In the first case, it was shown how information theory (namely variation of information) combined with adaptive networks was able to identify topic clusters in the news published by the Portuguese online newspaper Público.
In the second case, the structure of news published by the British newspaper The Guardian is revealed through the construction of time series of news clustered by a kmeans process. After this approach an unsupervised algorithm, that filters out irrelevant news published online by taking into consideration the connectivity of the news labels entered by the journalists, was developed. This novel hybrid technique is based on Q analysis for the construction of the filtered network followed by a clustering technique to identify the topical clusters. Presently this work uses a modularity optimisation clustering technique but this step is general enough that other hybrid approaches can be used without losing generality. A novel second order swarm intelligence algorithm based on Ant Colony Systems was developed for the travelling salesman problem that is consistently better than the traditional benchmarks. This algorithm is used to construct Hamiltonian paths over the news published using the eccentricity of the different documents as a measure of distance. This approach allows for an easy navigation between published stories that is dependent on the connectivity of the underlying structure.

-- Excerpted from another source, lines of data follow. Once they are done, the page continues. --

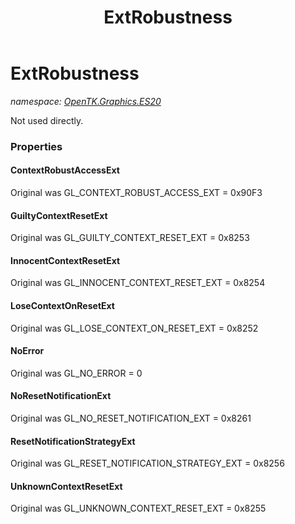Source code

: ﻿---
title: ExtRobustness
---

# ExtRobustness
_namespace: [OpenTK.Graphics.ES20](N-OpenTK.Graphics.ES20.html)_

Not used directly.



### Properties

#### ContextRobustAccessExt
Original was GL_CONTEXT_ROBUST_ACCESS_EXT = 0x90F3
#### GuiltyContextResetExt
Original was GL_GUILTY_CONTEXT_RESET_EXT = 0x8253
#### InnocentContextResetExt
Original was GL_INNOCENT_CONTEXT_RESET_EXT = 0x8254
#### LoseContextOnResetExt
Original was GL_LOSE_CONTEXT_ON_RESET_EXT = 0x8252
#### NoError
Original was GL_NO_ERROR = 0
#### NoResetNotificationExt
Original was GL_NO_RESET_NOTIFICATION_EXT = 0x8261
#### ResetNotificationStrategyExt
Original was GL_RESET_NOTIFICATION_STRATEGY_EXT = 0x8256
#### UnknownContextResetExt
Original was GL_UNKNOWN_CONTEXT_RESET_EXT = 0x8255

The results presented in this work show the importance of taking topic detection in large corpora as a multitude of relations and connectivities that are not in a static state. They also influence the way of looking at multi-dimensional ensembles, by showing that the inclusion of the high dimension connectivities gives better results to solving a particular problem as was the case in the clustering problem of the news published online.

The complete document is available here.

Following his Master and PhD in Complexity Sciences in Lisbon, David Rodrigues is now research Fellow at The Open University, Milton Keynes, United Kingdom – website here.